UniversalCommons wrote:There is an assumption that a billionaire won't do a better job of handling the money and investing it back into the economy than the government. In many cases billionaires do a better job with money and investments than governments.


"A better job" in making the maximum number of people happy: clearly government does a better job
"A better job" reinvesting money to make more money: clearly billionaires do a better job

Governments shouldn't control the economy: they're not good at that. Individuals and businesses motivated by profit form an economy by trading with each other, it works pretty well except for disabled people, and for people whose labor is valued below what they can live on. Until private enterprise can guarantee the essentials to everyone prepared to work 40 hours a week (and children, and disabled), government should not step out and leave it to capitalism.

Government can however participate in the economy, most obviously by giving the poor money to spend. Also by taxation, mindful that taxation makes businesses less viable by shrinking the market for whatever they sell: this can be used for a social end by reducing trade like tobacco, alcohol or marijuana. I see no reason why government cannot also found or buy businesses, putting what would otherwise be "profits" into expanding the business or into the government budget.

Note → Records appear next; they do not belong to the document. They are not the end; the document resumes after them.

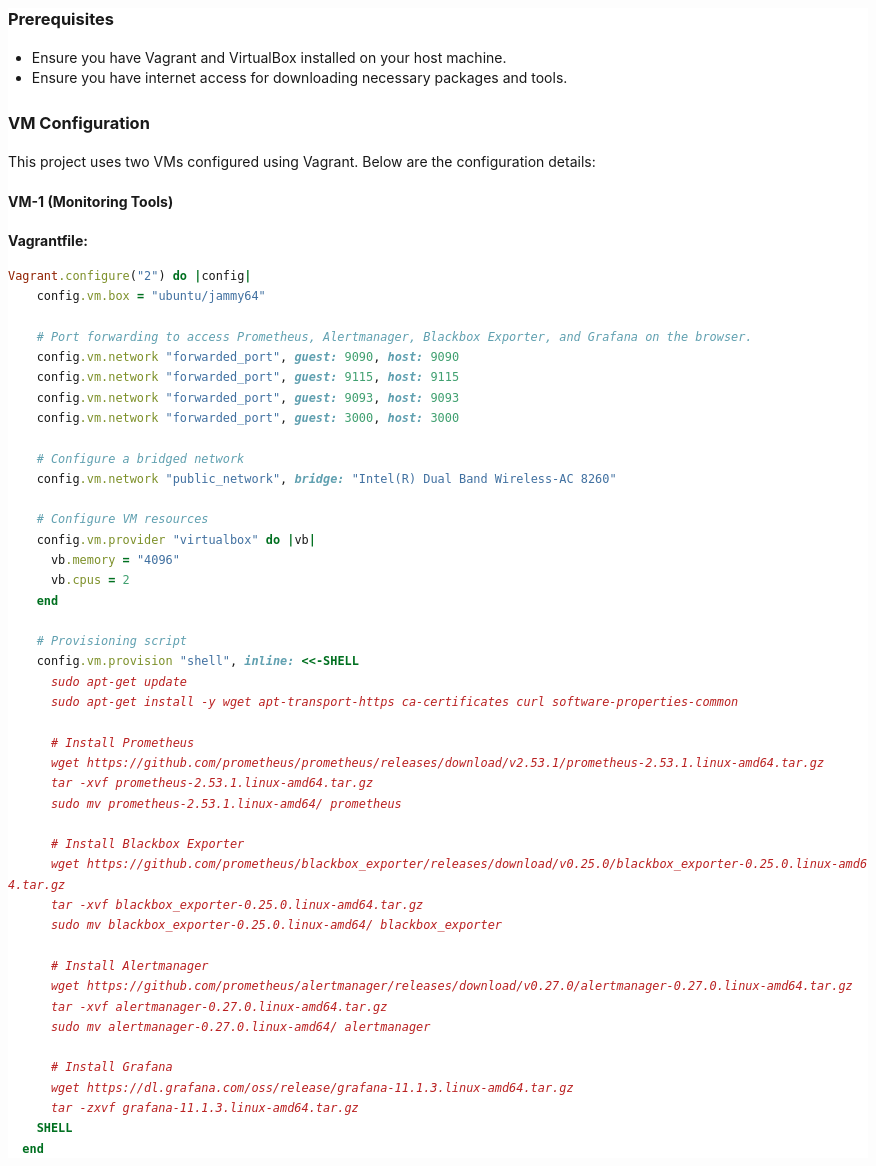 ### Prerequisites

- Ensure you have Vagrant and VirtualBox installed on your host machine.
- Ensure you have internet access for downloading necessary packages and tools.

### VM Configuration

This project uses two VMs configured using Vagrant. Below are the configuration details:

#### VM-1 (Monitoring Tools)

**Vagrantfile:**

```ruby
Vagrant.configure("2") do |config|
    config.vm.box = "ubuntu/jammy64"

    # Port forwarding to access Prometheus, Alertmanager, Blackbox Exporter, and Grafana on the browser.
    config.vm.network "forwarded_port", guest: 9090, host: 9090
    config.vm.network "forwarded_port", guest: 9115, host: 9115
    config.vm.network "forwarded_port", guest: 9093, host: 9093
    config.vm.network "forwarded_port", guest: 3000, host: 3000

    # Configure a bridged network
    config.vm.network "public_network", bridge: "Intel(R) Dual Band Wireless-AC 8260"

    # Configure VM resources
    config.vm.provider "virtualbox" do |vb|
      vb.memory = "4096"
      vb.cpus = 2
    end
  
    # Provisioning script
    config.vm.provision "shell", inline: <<-SHELL
      sudo apt-get update
      sudo apt-get install -y wget apt-transport-https ca-certificates curl software-properties-common

      # Install Prometheus
      wget https://github.com/prometheus/prometheus/releases/download/v2.53.1/prometheus-2.53.1.linux-amd64.tar.gz
      tar -xvf prometheus-2.53.1.linux-amd64.tar.gz
      sudo mv prometheus-2.53.1.linux-amd64/ prometheus

      # Install Blackbox Exporter
      wget https://github.com/prometheus/blackbox_exporter/releases/download/v0.25.0/blackbox_exporter-0.25.0.linux-amd64.tar.gz
      tar -xvf blackbox_exporter-0.25.0.linux-amd64.tar.gz
      sudo mv blackbox_exporter-0.25.0.linux-amd64/ blackbox_exporter

      # Install Alertmanager
      wget https://github.com/prometheus/alertmanager/releases/download/v0.27.0/alertmanager-0.27.0.linux-amd64.tar.gz
      tar -xvf alertmanager-0.27.0.linux-amd64.tar.gz
      sudo mv alertmanager-0.27.0.linux-amd64/ alertmanager

      # Install Grafana
      wget https://dl.grafana.com/oss/release/grafana-11.1.3.linux-amd64.tar.gz
      tar -zxvf grafana-11.1.3.linux-amd64.tar.gz
    SHELL
  end
```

There is an assumption that the money is about personal wealth here. This kind of money is not about individual wealth, but power and ability to do things. As long as the money is put back into the economy with proper use and it benefits society, billionaires are not a problem.


Billionaires have a greater share of the wealth, and absent the legitimacy of ownership there is no justification for 90% lacking money they could use to make their lives better and "do things" that benefit them or their family. A billion is about where having more money would not conceivably make a person's life better ... except by the satisfaction of wielding power.

So we return to the comparison. Is an individual better at wielding power, than a government? Being a believer in democracy, I say absolutely not. Individual power in the billions scale should not be entrusted to any individual. Particularly not one of such demonstrated selfish motives as to make that much money while paying less tax than a hard-working professional.

It's worth mentioning that not all billionaires are selfish. Selfish ambition may have got them so much money, but finding it unsatisfying, or influenced by others, they began giving it away at the same rate as they earned more, or even at a faster rate. I'd rather if that cut in at about a billion, rather than 60 billion as for Bill Gates, but the intention if not the outcome of substantial charitable giving is hard to deny: these people do not assume that by helping build a new Lithium mine in Peru they're making the world a better place while also seeking profit. Rather they recognize that in making profit they're quite likely making the world a worse place for everyone else, so they seek to counteract that with charity.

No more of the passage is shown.